FAİLİ MEÇHULLER MEÇHUL KALMASIN-5


BURHAN EKİNCİ - Dedesiyle birlikte bahçede çalışırken esrarengiz bir biçimde kaybolan 14 yaşındaki Metin’den bir daha haber alınamadı. Ta ki 11 yıl sonra babası koyun otlatırken kemik parçaları bulana dek.
Onlar sadece çocuktu
Köyleri basıldıktan sonra bir daha haber alınamayan üç yaşındaki Dilek, amcasının evinden alınan Davut, en son kardeşinin Filistin askısında gördüğü 13 yaşındaki Seyhan, sıcak yatağından kaldırılan Nedim, görme engelli Çayan, kardeşiyle birlikte tarlada çalışan Deham ve diğerleri faili meçhule kurban gitti. Ortak özellikleri ise korucu olma baskısına direnen ailelerin çocukları olmalarıydı. Kiminin yıllar sonra kemikleri bulundu, kiminin ise arkasında bir kare fotoğrafı bile kalmadı. Ama hepsi çocuktu.
Taraf, beş gündür kaçırılan ve faili meçhule kurban gidenlerin kısa öykülerini yazıyor. Bu öykülerin hepsi acıklı ve hüzünlüydü. Hepsi masum sivillerdi. Bugün okuyacaklarınızı ise çocuklardan seçtik.

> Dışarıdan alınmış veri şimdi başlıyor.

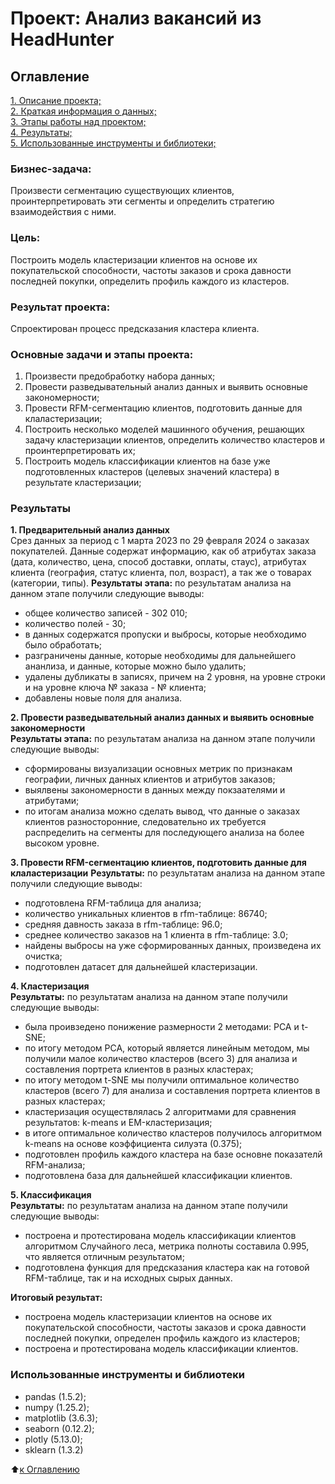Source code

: # Проект: Анализ вакансий из HeadHunter

## Оглавление
[1. Описание проекта;](https://github.com/vadimkopytko/learning/blob/main/SkillFactory/DEGREE/README.md#Описание-проекта)  
[2. Краткая информация о данных;](https://github.com/vadimkopytko/learning/blob/main/SkillFactory/DEGREE/README.md#Краткая-информация-о-данных)  
[3. Этапы работы над проектом;](https://github.com/vadimkopytko/learning/blob/main/SkillFactory/DEGREE/README.md#Этапы-работы-над-проектом)  
[4. Результаты;](https://github.com/vadimkopytko/learning/blob/main/SkillFactory/DEGREE/README.md#Результаты)  
[5. Использованные инструменты и библиотеки;](https://github.com/vadimkopytko/learning/blob/main/SkillFactory/DEGREE/README.md#Использованные-инструменты-и-библиотеки)   


### Бизнес-задача:
Произвести сегментацию существующих клиентов, проинтерпретировать эти сегменты и определить стратегию взаимодействия с ними.

### Цель:
Построить модель кластеризации клиентов на основе их покупательской способности, частоты заказов и срока давности последней покупки, определить профиль каждого из кластеров.

### Результат проекта:
Спроектирован процесс предсказания кластера клиента.

### Основные задачи и этапы проекта:
1. Произвести предобработку набора данных;
2. Провести разведывательный анализ данных и выявить основные закономерности;
3. Провести RFM-сегментацию клиентов, подготовить данные для клаластеризации;
4. Построить несколько моделей машинного обучения, решающих задачу кластеризации клиентов, определить количество кластеров и проинтерпретировать их;
5. Построить модель классификации клиентов на базе уже подготовленных кластеров (целевых значений кластера) в результате кластеризации;

### Результаты
**1. Предварительный анализ данных**  
Срез данных за период с 1 марта 2023 по 29 февраля 2024 о заказах покупателей. Данные содержат информацию, как об атрибутах заказа (дата, количество, цена, способ доставки, оплаты, стаус), атрибутах клиента (география, статус клиента, пол, возраст), а так же о товарах (категории, типы).
**Результаты этапа:** по результатам анализа на данном этапе получили следующие выводы:
* общее количество записей - 302 010;
* количество полей - 30;
* в данных содержатся пропуски и выбросы, которые необходимо было обработать;
* разграничены данные, которые необходимы для дальнейшего ананлиза, и данные, которые можно было удалить;
* удалены дубликаты в записях, причем на 2 уровня, на уровне строки и на уровне ключа № заказа - № клиента;
* добавлены новые поля для анализа.


**2. Провести разведывательный анализ данных и выявить основные закономерности**  
**Результаты этапа:**  по результатам анализа на данном этапе получили следующие выводы:
* сформированы визуализации основных метрик по признакам географии, личных данных клиентов и атрибутов заказов;
* выялвены закономерности в данных между покзаателями и атрибутами;
* по итогам анализа можно сделать вывод, что данные о заказах клиентов разносторонние, следовательно их требуется распределить на сегменты для последующего анализа на более высоком уровне.



**3. Провести RFM-сегментацию клиентов, подготовить данные для клаластеризации** 
**Результаты:** по результатам анализа на данном этапе получили следующие выводы:
* подготовлена RFM-таблица для анализа;
* количество уникальных клиентов в rfm-таблице: 86740;
* средняя давность заказа в rfm-таблице: 96.0;
* среднее количество заказов на 1 клиента в rfm-таблице: 3.0;
* найдены выбросы на уже сформированных данных, произведена их очистка;
* подготовлен датасет для дальнейшей кластеризации.

**4. Кластеризация**  
**Результаты:** по результатам анализа на данном этапе получили следующие выводы:
* была проивзедено понижение размерности 2 методами: PCA и t-SNE;
* по итогу методом PCA, который является линейным методом, мы получили малое количество кластеров (всего 3) для анализа и составления портрета клиентов в разных кластерах;
* по итогу методом t-SNE  мы получили оптимальное количество кластеров (всего 7) для анализа и составления портрета клиентов в разных кластерах;
* кластеризация осуществлялась 2 алгоритмами для сравнения результатов: k-means и EM-кластеризация;
*  в итоге оптимальное количество кластеров получилось алгоритмом k-means на основе коэффициента силуэта (0.375);
* подготовлен профиль каждого кластера на базе основне показателй RFM-анализа;
* подготовлена база для дальнейшей классификации клиентов.

**5. Классификация**  
**Результаты:** по результатам анализа на данном этапе получили следующие выводы:
* построена и протестирована модель классификации клиентов алгоритмом Случайного леса, метрика полноты составила 0.995, что является отличным результатом;
* подготовлена функция для предсказания кластера как на готовой RFM-таблице, так и на исходных сырых данных.

**Итоговый результат:**
* построена модель кластеризации клиентов на основе их покупательской способности, частоты заказов и срока давности последней покупки, определен профиль каждого из кластеров;
* построена и протестирована модель классификации клиентов.

### Использованные инструменты и библиотеки
- pandas (1.5.2);
- numpy (1.25.2);
- matplotlib (3.6.3);
- seaborn (0.12.2);
- plotly (5.13.0);
- sklearn (1.3.2)

:arrow_up:[к Оглавлению](https://github.com/vadimkopytko/learning/blob/main/SkillFactory/PY-17_PROJECT-1/README.md#Оглавление)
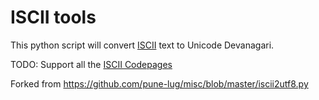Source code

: # ISCII tools

This python script will convert [ISCII](http://en.wikipedia.org/wiki/Indian_Script_Code_for_Information_Interchange) text to Unicode Devanagari.

TODO: Support all the [ISCII Codepages](http://en.wikipedia.org/wiki/Indian_Script_Code_for_Information_Interchange#Code_points_for_all_languages)

Forked from https://github.com/pune-lug/misc/blob/master/iscii2utf8.py
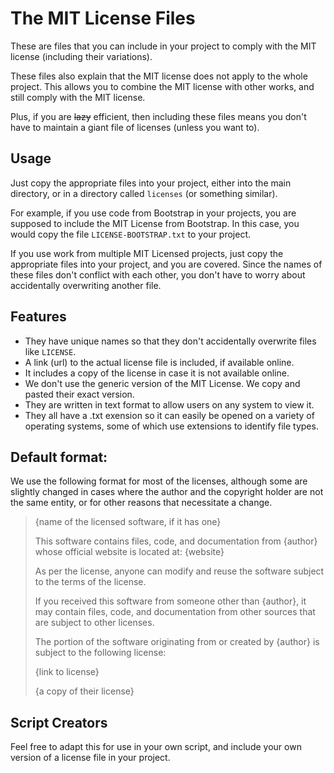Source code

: # The MIT License Files

These are files that you can include in your project to comply with the MIT license (including their variations). 

These files also explain that the MIT license does not apply to the whole project. This allows you to combine the MIT license with other works, and still comply with the MIT license.

Plus, if you are ~~lazy~~ efficient, then including these files means you don't have to maintain a giant file of licenses (unless you want to).

## Usage

Just copy the appropriate files into your project, either into the main directory, or in a directory called `licenses` (or something similar).

For example, if you use code from Bootstrap in your projects, you are supposed to include the MIT License from Bootstrap. In this case, you would copy the file `LICENSE-BOOTSTRAP.txt` to your project.

If you use work from multiple MIT Licensed projects, just copy the appropriate files into your project, and you are covered. Since the names of these files don't conflict with each other, you don't have to worry about accidentally overwriting another file.

## Features

- They have unique names so that they don't accidentally overwrite files like `LICENSE`.
- A link (url) to the actual license file is included, if available online.
- It includes a copy of the license in case it is not available online.
- We don't use the generic version of the MIT License. We copy and pasted their exact version.
- They are written in text format to allow users on any system to view it.
- They all have a .txt exension so it can easily be opened on a variety of operating systems, some of which use extensions to identify file types.

## Default format:

We use the following format for most of the licenses, although some are slightly changed in cases where the author and the copyright holder are not the same entity, or for other reasons that necessitate a change.

> {name of the licensed software, if it has one}
> 
> This software contains files, code, and documentation from {author}
> whose official website is located at: {website}
> 
> As per the license, anyone can modify and reuse the software
> subject to the terms of the license. 
> 
> If you received this software from someone other than {author}, 
> it may contain files, code, and documentation from other sources 
> that are subject to other licenses.
> 
> The portion of the software originating from or created by {author}
> is subject to the following license:
> 
> {link to license}
> 
> {a copy of their license}

## Script Creators

Feel free to adapt this for use in your own script, and include your own version of a license file in your project.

DİLEK SERİN-GÜLÜZAR SERİN- DÜZALİ SERİN-HATUN IŞIK-YETER IŞIK-ELİF IŞIK-HIDIR IŞIK/ TUNCELİ/

1994Bu bölümde iki ayrı aileden tam yedi kişinin kaybedilişini okuyacaksınız. Her ölüm dokunaklıdır ama Dilek’in ki daha acı. Çünkü henüz üç yaşındaydı. Annesi 34 yaşındaki Gülizar Serin ve babasıyla birlikte Tunceli’nin Gökçek Köyü Mirik Mezrası’nda yaşıyordu. Dilek’in mezradan kendi isteğiyle gitme şansı da yoktu. Ailesi en azından belli bir yaşa kadar onun için neyi uygun görürse onu yaşayacaktı. Ama korumasında olduğu devletin güvenlik güçlerinin ona neyi uygun göreceğini hiç kimse tahmin edemezdi. Her ne kadar bir fotoğrafı ve nüfus cüzdanı olmasa da bir gün kayıtlara Türk vatandaşı olarak geçecekti.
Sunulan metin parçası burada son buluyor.